%%
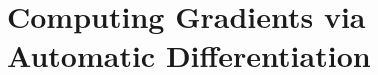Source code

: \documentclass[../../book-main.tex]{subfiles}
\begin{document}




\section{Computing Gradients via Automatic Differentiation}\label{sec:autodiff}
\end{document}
%%
> Required work
Please give all of the material again, exactly, without the images.

> Output for this exercise
Source code

: \documentclass[../../book-main.tex]{subfiles}
\begin{document}




\section{Computing Gradients via Automatic Differentiation}\label{sec:autodiff}
\end{document}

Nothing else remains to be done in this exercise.